**Task brief:** Scan the listing below for the string "przyjąć" and copy each line where it turns up.

**The data:**
● ● ● ● ● ● ●

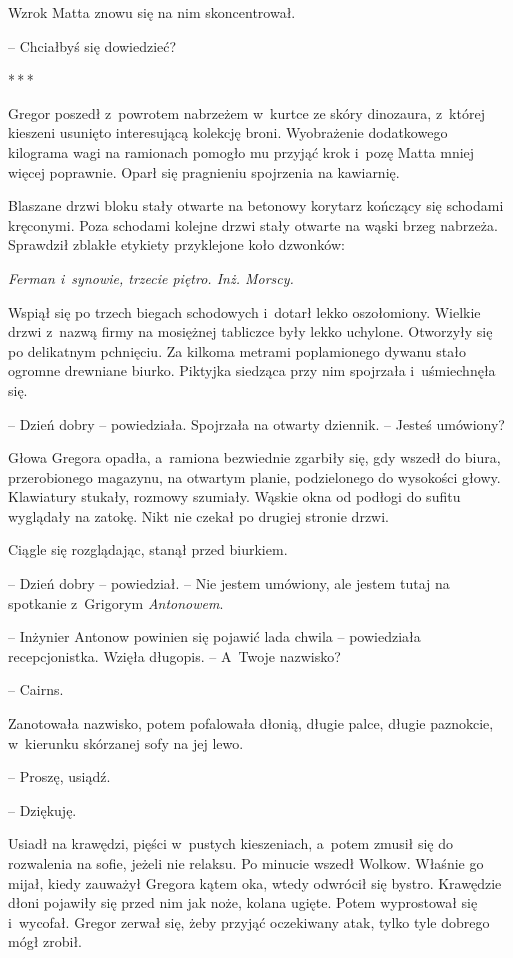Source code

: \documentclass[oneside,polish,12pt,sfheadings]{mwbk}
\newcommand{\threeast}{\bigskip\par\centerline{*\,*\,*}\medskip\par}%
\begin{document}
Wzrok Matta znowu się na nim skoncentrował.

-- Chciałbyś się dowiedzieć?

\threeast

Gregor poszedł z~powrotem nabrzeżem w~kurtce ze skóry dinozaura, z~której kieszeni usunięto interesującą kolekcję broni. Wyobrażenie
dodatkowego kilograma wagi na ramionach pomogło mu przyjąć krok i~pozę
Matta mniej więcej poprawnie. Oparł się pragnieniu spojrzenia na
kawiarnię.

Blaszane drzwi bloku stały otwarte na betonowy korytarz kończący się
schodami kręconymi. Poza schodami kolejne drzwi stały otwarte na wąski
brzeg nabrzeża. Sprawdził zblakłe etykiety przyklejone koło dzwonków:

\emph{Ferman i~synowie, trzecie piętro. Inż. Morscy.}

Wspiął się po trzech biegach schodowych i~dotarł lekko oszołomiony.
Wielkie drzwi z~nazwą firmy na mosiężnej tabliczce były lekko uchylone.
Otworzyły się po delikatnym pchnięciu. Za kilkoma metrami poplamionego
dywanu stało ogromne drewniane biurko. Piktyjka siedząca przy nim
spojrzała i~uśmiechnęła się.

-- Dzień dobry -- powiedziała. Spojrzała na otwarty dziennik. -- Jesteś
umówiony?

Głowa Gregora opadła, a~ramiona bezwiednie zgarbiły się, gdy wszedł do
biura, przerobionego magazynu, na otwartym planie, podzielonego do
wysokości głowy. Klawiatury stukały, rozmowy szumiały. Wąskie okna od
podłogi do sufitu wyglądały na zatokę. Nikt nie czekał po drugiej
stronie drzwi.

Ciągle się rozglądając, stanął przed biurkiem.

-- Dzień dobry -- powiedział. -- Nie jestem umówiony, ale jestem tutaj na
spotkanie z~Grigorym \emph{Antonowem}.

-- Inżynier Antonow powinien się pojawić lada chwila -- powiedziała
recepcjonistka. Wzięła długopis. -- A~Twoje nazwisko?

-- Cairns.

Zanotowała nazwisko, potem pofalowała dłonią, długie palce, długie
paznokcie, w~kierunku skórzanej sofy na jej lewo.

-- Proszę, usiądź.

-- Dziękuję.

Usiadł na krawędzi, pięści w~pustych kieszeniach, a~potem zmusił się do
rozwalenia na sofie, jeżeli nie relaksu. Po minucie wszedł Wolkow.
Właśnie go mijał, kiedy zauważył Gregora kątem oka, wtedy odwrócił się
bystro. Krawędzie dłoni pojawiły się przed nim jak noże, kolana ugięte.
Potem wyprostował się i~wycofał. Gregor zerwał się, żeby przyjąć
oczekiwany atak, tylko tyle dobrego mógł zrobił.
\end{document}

● ● ● ● ● ● ●

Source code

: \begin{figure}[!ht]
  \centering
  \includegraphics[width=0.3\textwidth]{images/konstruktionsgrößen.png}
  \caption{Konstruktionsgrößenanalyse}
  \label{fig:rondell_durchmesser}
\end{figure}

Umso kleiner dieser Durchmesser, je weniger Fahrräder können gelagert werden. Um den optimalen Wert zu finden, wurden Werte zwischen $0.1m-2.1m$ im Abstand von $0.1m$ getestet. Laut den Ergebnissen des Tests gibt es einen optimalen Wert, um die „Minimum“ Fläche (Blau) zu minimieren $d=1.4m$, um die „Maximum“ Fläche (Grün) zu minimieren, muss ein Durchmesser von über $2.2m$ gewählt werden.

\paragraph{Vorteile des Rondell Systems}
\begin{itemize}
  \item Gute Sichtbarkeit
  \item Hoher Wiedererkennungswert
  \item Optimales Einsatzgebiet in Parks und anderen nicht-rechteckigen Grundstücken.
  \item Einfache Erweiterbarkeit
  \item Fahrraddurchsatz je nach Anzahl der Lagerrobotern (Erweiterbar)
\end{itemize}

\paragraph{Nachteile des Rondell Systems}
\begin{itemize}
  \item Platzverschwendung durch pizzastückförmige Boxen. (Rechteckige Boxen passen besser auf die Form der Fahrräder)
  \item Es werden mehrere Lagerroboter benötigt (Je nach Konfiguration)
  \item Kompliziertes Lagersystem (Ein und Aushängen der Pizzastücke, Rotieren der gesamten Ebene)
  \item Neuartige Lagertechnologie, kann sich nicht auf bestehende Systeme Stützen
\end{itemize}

● ● ● ● ● ● ●

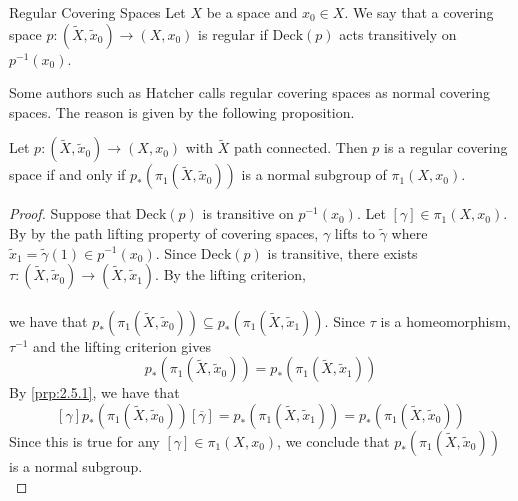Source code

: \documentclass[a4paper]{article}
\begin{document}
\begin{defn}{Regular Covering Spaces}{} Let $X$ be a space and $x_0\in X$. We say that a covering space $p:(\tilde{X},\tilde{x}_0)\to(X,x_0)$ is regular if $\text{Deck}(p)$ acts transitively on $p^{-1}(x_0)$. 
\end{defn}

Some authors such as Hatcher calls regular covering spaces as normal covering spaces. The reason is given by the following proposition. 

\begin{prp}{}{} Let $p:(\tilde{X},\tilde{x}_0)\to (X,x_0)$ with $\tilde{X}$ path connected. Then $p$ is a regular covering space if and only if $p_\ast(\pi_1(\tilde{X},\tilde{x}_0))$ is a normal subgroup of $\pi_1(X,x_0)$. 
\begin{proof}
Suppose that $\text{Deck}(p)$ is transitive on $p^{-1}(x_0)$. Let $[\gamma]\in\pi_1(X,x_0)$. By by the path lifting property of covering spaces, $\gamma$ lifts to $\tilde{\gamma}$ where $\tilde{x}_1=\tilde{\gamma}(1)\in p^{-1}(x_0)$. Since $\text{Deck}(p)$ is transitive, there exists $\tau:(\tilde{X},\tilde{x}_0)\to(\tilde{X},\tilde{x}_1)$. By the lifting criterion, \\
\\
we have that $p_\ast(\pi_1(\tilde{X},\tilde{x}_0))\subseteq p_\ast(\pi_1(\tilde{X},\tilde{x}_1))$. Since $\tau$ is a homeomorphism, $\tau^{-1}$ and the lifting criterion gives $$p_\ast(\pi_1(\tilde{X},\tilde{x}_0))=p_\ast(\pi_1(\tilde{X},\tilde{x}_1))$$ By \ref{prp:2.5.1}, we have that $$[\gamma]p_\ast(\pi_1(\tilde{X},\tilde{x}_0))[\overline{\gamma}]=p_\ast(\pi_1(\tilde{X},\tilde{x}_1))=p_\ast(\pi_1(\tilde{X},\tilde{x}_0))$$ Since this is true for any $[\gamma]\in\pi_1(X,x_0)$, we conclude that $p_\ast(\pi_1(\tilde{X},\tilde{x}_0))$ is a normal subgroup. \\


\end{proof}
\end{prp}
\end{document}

● ● ● ● ● ● ●

**Task response:**
dodatkowego kilograma wagi na ramionach pomogło mu przyjąć krok i~pozę
Potem wyprostował się i~wycofał. Gregor zerwał się, żeby przyjąć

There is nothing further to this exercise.